衝撃音の正体
紅色の瞳が一枚、また一枚と白い壁の先を映し出す。
白い壁の先には何もない空間が広がっていたり、武器が置いてあったり、少量の食品が置いてあったりと、今まで見てきた部屋と特に大差はなかった。
「んー、今のところはおかしなモノはないな」
「そうですか。それにしても何度見ても凄いですね。透視ができる瞳とは」
「まぁ便利っちゃ便利だけど、多少のリスクもあるんだけ――ん!?」
「何か見えたのですか?」
白い壁を透視をすること七枚目。ついに衝撃音の根源らしきものを発見した。俺はそのあまりにも衝撃的な光景に表情が歪んだ。
「……あぁ、人が壁に埋まってる。いや、突き刺さっているって言った方が正しいか」
「えっ? 壁に……突き刺さっている?」
「あぁ。多分とてつもない力で壁に叩きつけられたんだろう。壁に頭から突き刺さってるよ。それも六人もな。どうやらここには本物の化け物がいるようだ」
「ば、化け物……」
「まっ、一般人からしたら透視ができる俺も、十分化け物か」
そんなことを言いながら、自嘲的な笑みを浮かべる俺。
「黒羽さんは化け物なんかじゃありません! 少しだけ目の良いただの人です!」
「ふふっ、少しだけ目の良い……か。サンキューな奏!」
俺はその言葉が素直に嬉しかった。
人間の域を超えている力を見ても、まだ人間扱いをしてくれるその優しさに、俺は確かに救われていた。
「あっ、黒羽さん! 今の笑顔すごく良かったです!」
「……そりゃどーも」
俺は何だか恥ずかしくなり、奏から視線を逸らしながら素っ気なくそう口にする。するとそれを見た奏が、上品な笑みを浮かべる。

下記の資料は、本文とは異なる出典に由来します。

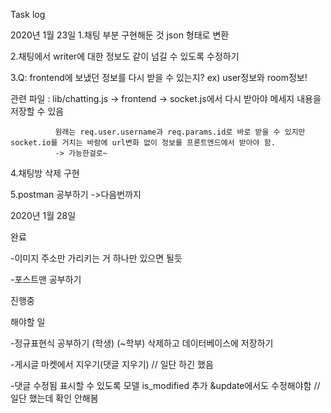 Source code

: Task log

2020년 1월 23일 
1.채팅 부분 구현해둔 것 json 형태로 변환

2.채팅에서 writer에 대한 정보도 같이 넘길 수 있도록 수정하기

3.Q: frontend에 보냈던 정보를 다시 받을 수 있는지? ex) user정보와 room정보!

  관련 파일 : lib/chatting.js -> frontend -> socket.js에서 다시 받아야 메세지 내용을 저장할 수 있음
  
              원래는 req.user.username과 req.params.id로 바로 받을 수 있지만 socket.io를 거치는 바람에 url변화 없이 정보를 프론트엔드에서 받아야 함.
              -> 가능한걸로~

4.채팅방 삭제 구현

5.postman 공부하기 ->다음번까지

2020년 1월 28일

완료

-이미지 주소만 가리키는 거 하나만 있으면 될듯 

-포스트맨 공부하기 

진행중

해야할 일

-정규표현식 공부하기 (학생) (~학부) 삭제하고 데이터베이스에 저장하기 

-게시글 마켓에서 지우기(댓글 지우기) // 일단 하긴 했음

-댓글 수정됨 표시할 수 있도록 모델 is_modified  추가 &update에서도 수정해야함 // 일단 했는데 확인 안해봄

丁寧な言葉使いに、その洗練された仕草を見ると、奏はお嬢様だったのだと容易に想像することができた。
「ふふふっ、黒羽さんも照れたりするんですね。なんだか可愛らしいです」
「う、うるせー! 別に照れてなんか――」
ズド――――ン!!!!
「っ!?」
「これは……近いな」
激しい衝撃音が俺たちの会話を遮った。僅かに部屋も揺れたことを考えると、場所はかなり近いと考えていいだろう。俺はすぐに衝撃音のした方へ視線を向ける。
すると僅か二部屋先に、あの衝撃音を生み出したと思われる化け物がいた。
「っ――なん……だと?」
「……どうしたのですか?」
「……この衝撃音、やったのは子供だ。それも小学生ぐらいの少年」
「えっ? 小学生ぐらいの少年が……ですか?」
「あぁ、これはかなりヤバイ。あの表情……純粋に人を殺すことを楽しんでやがる」
「人を殺すことを楽しむなんて……そんなこと……」
俺の左目は二部屋先の地獄のような光景を、完全に映し出していた。
逃げ惑い、少年に助けをこう大人たち。その生存者は四人。そしてすでに頭を壁に埋め、ピクリともしない女が一人。そんな女の姿を見て、少年は高々と笑っていた。それはもう楽しそうに――。
やがて少年の視線が生存者四人へと向けられる。そしてゆっくりと、ゆっくりと歩みを進め、距離を縮めていく。その表情はとても無邪気な少年の笑みが浮かんでいた。そして少年はその笑みを浮かべたまま、一人の男の腕を掴む。その姿だけを見れば、大人に遊んで欲しくて腕を取っている子供に見えるだろう。
だが実際はそんなものではない。それは腕を掴まれた男の表情を見ればわかる。男の表情は、恐怖や絶望……そんなものに染まっていた。そして少年は男を――。
「奏、今すぐここを離れるぞ。あの少年に見つかったら……きっと殺られる」
「は、はい!」
ズド――――ン!!!!
壁に向かって投げつけた。その威力は壁に人間が突き刺さるほど。まさしくこの少年は化け物だった。そして何より――狂ってやがる。俺の頭の中で、警戒音がこれでもかと鳴り響いていた。